At times, though, Mr. Trump has shown an openness to a different approach. In private discussions, he returns periodically to the idea of a “comprehensive immigration” compromise, though aides have warned him against using the phrase because it is seen by his core supporters as code for amnesty. During a fall dinner with Democratic leaders, Mr. Trump explored the possibility of a bargain to legalize Dreamers in exchange for border security.

Mr. Trump even told Republicans recently that he wanted to think bigger, envisioning a deal early next year that would include a wall, protection for Dreamers, work permits for their parents, a shift to merit-based immigration with tougher work site enforcement, and ultimately, legal status for some undocumented immigrants.

The idea would prevent Dreamers from sponsoring the parents who brought them illegally for citizenship, limiting what Mr. Trump refers to as “chain migration.”

“He wants to make a deal,” said Mr. Graham, who spoke with Mr. Trump about the issue last week. “He wants to fix the entire system.”

Yet publicly, Mr.
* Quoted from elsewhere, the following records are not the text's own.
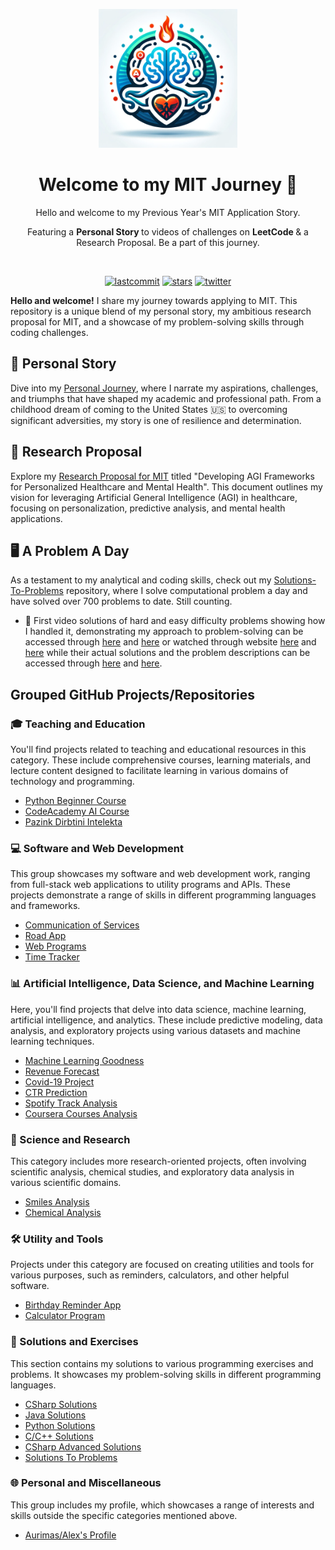<p align=center>
  <img height="222px" src="https://github.com/aurimas13/MIT_Application/blob/main/Public/logo.jpeg"/>
</p>
<h1 align="center"> Welcome to my MIT Journey 🚀 </h1>
<p align="center"> Hello and welcome to my Previous Year's MIT Application Story. </p>
<p align="center"> Featuring a <b> Personal Story </b> to videos of challenges on <b> LeetCode </b> & a Research Proposal. Be a part of this journey. </p>
<br>
<p align=center>
  <a href="https://img.shields.io/github/last-commit/aurimas13/MIT_Application"><img alt="lastcommit" src="https://img.shields.io/github/last-commit/aurimas13/MIT_Application?style=social"/></a>
  <a href="https://img.shields.io/github/stars/aurimas13/MIT_Application"><img alt="stars" src="https://img.shields.io/github/stars/aurimas13/MIT_Application?style=social"/></a>
  <!-- <a href="https://img.shields.io/github/forks/aurimas13/MIT_Application"><img alt="twitter" src="https://img.shields.io/github/forks/aurimas13/MIT_Application?style=social"/> -->
  <a href="https://twitter.com/aanausedas"><img alt="twitter" src="https://img.shields.io/twitter/follow/aanausedas?style=social"/></a>

**Hello and welcome!** I share my journey towards applying to MIT. This repository is a unique blend of my personal story, my ambitious research proposal for MIT, and a showcase of my problem-solving skills through coding challenges.

## 📘 Personal Story

Dive into my [Personal Journey](https://github.com/aurimas13/MIT_Application/blob/main/BIO_MIT_PS.pdf), where I narrate my aspirations, challenges, and triumphs that have shaped my academic and professional path. From a childhood dream of coming to the United States 🇺🇸 to overcoming significant adversities, my story is one of resilience and determination.

## 🧬 Research Proposal
Explore my [Research Proposal for MIT](https://github.com/aurimas13/MIT_Application/blob/main/Research_Proposal_MIT.pdf) titled "Developing AGI Frameworks for Personalized Healthcare and Mental Health". This document outlines my vision for leveraging Artificial General Intelligence (AGI) in healthcare, focusing on personalization, predictive analysis, and mental health applications.

## 🖥️ A Problem A Day
As a testament to my analytical and coding skills, check out my [Solutions-To-Problems](https://github.com/aurimas13/Solutions-To-Problems) repository, where I solve computational problem a day and have solved over 700 problems to date. Still counting. 

- 🎥 First video solutions of hard and easy difficulty problems showing how I handled it, demonstrating my approach to problem-solving can be accessed through [here](https://github.com/aurimas13/MIT_Application/tree/main/Video/1_Solution_Hard.mp4) and [here](https://github.com/aurimas13/MIT_Application/blob/main/Video/2_Solution_Easy.mp4) or watched through website [here](https://www.loom.com/share/b8d29d93edbc4d8e8ed12dc4a328f0f8?sid=34ae80d3-46e1-4b6b-9045-0781bfa6ba9a) and [here](https://www.loom.com/share/4fb7f19dc1d346b69312563ddcfefe3f?sid=c8ee5b4d-3363-4cd2-92d1-4646d00dcef5) while their actual solutions and the problem descriptions can be accessed through [here](https://github.com/aurimas13/Solutions-To-Problems/tree/main/LeetCode/Python%20Solutions/Arithmetic%20Slices%20II%20-%20Subsequence) and [here](https://github.com/aurimas13/Solutions-To-Problems/tree/main/LeetCode/Python%20Solutions/Leaf-Similar%20Trees).

## Grouped GitHub Projects/Repositories

### 🎓 Teaching and Education
You'll find projects related to teaching and educational resources in this category. These include comprehensive courses, learning materials, and lecture content designed to facilitate learning in various domains of technology and programming.
 
- [Python Beginner Course](https://github.com/aurimas13/Python-Beginner-Course)  
- [CodeAcademy AI Course](https://github.com/aurimas13/CodeAcademy-AI-Course)  
- [Pazink Dirbtini Intelekta](https://github.com/aurimas13/Pazink-Dirbtini-Intelekta) 

### 💻 Software and Web Development
This group showcases my software and web development work, ranging from full-stack web applications to utility programs and APIs. These projects demonstrate a range of skills in different programming languages and frameworks.

- [Communication of Services](https://github.com/aurimas13/Communication-of-Services)  
- [Road App](https://github.com/aurimas13/Road-App)  
- [Web Programs](https://github.com/aurimas13/Web-programs)  
- [Time Tracker](https://github.com/aurimas13/Time-Tracker)  

### 📊 Artificial Intelligence, Data Science, and Machine Learning
Here, you'll find projects that delve into data science, machine learning, artificial intelligence, and analytics. These include predictive modeling, data analysis, and exploratory projects using various datasets and machine learning techniques.

- [Machine Learning Goodness](https://github.com/aurimas13/Machine-Learning-Goodness) 
- [Revenue Forecast](https://github.com/aurimas13/Revenue-Forecast)  
- [Covid-19 Project](https://github.com/aurimas13/Covid-19-project)  
- [CTR Prediction](https://github.com/aurimas13/CTR-prediction)  
- [Spotify Track Analysis](https://github.com/aurimas13/Spotify-track-analysis)  
- [Coursera Courses Analysis](https://github.com/aurimas13/Coursera-courses-analysis)  

### 🧪 Science and Research
This category includes more research-oriented projects, often involving scientific analysis, chemical studies, and exploratory data analysis in various scientific domains.

- [Smiles Analysis](https://github.com/aurimas13/Smiles-analysis)  
- [Chemical Analysis](https://github.com/aurimas13/Chemical-analysis)  

### 🛠️ Utility and Tools
Projects under this category are focused on creating utilities and tools for various purposes, such as reminders, calculators, and other helpful software.

- [Birthday Reminder App](https://github.com/aurimas13/BirthdayReminderApp)  
- [Calculator Program](https://github.com/aurimas13/Calculator-program)  

### 📘 Solutions and Exercises
This section contains my solutions to various programming exercises and problems. It showcases my problem-solving skills in different programming languages.

- [CSharp Solutions](https://github.com/aurimas13/CSharp-solutions)  
- [Java Solutions](https://github.com/aurimas13/Java-solutions)  
- [Python Solutions](https://github.com/aurimas13/Python-solutions)  
- [C/C++ Solutions](https://github.com/aurimas13/C-solutions)  
- [CSharp Advanced Solutions](https://github.com/aurimas13/CSharp-advanced-solutions)  
- [Solutions To Problems](https://github.com/aurimas13/Solutions-To-Problems)  

### 🌐 Personal and Miscellaneous
This group includes my profile, which showcases a range of interests and skills outside the specific categories mentioned above.

- [Aurimas/Alex's Profile](https://github.com/aurimas13/aurimas13)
Trump has only employed the absolutist language that defined his campaign and has dominated his presidency.

After an Uzbek immigrant was arrested on suspicion of plowing a truck into a bicycle path in Lower Manhattan in October, killing eight people, the president seized on the episode.

Privately, in the Oval Office, the president expressed disbelief about the visa program that had admitted the suspect, confiding to a group of visiting senators that it was yet another piece of evidence that the United States’ immigration policies were “a joke.”

Even after a year of progress toward a country sealed off from foreign threats, the president still viewed the immigration system as plagued by complacency.

“We’re so politically correct,” he complained to reporters in the cabinet room, “that we’re afraid to do anything.”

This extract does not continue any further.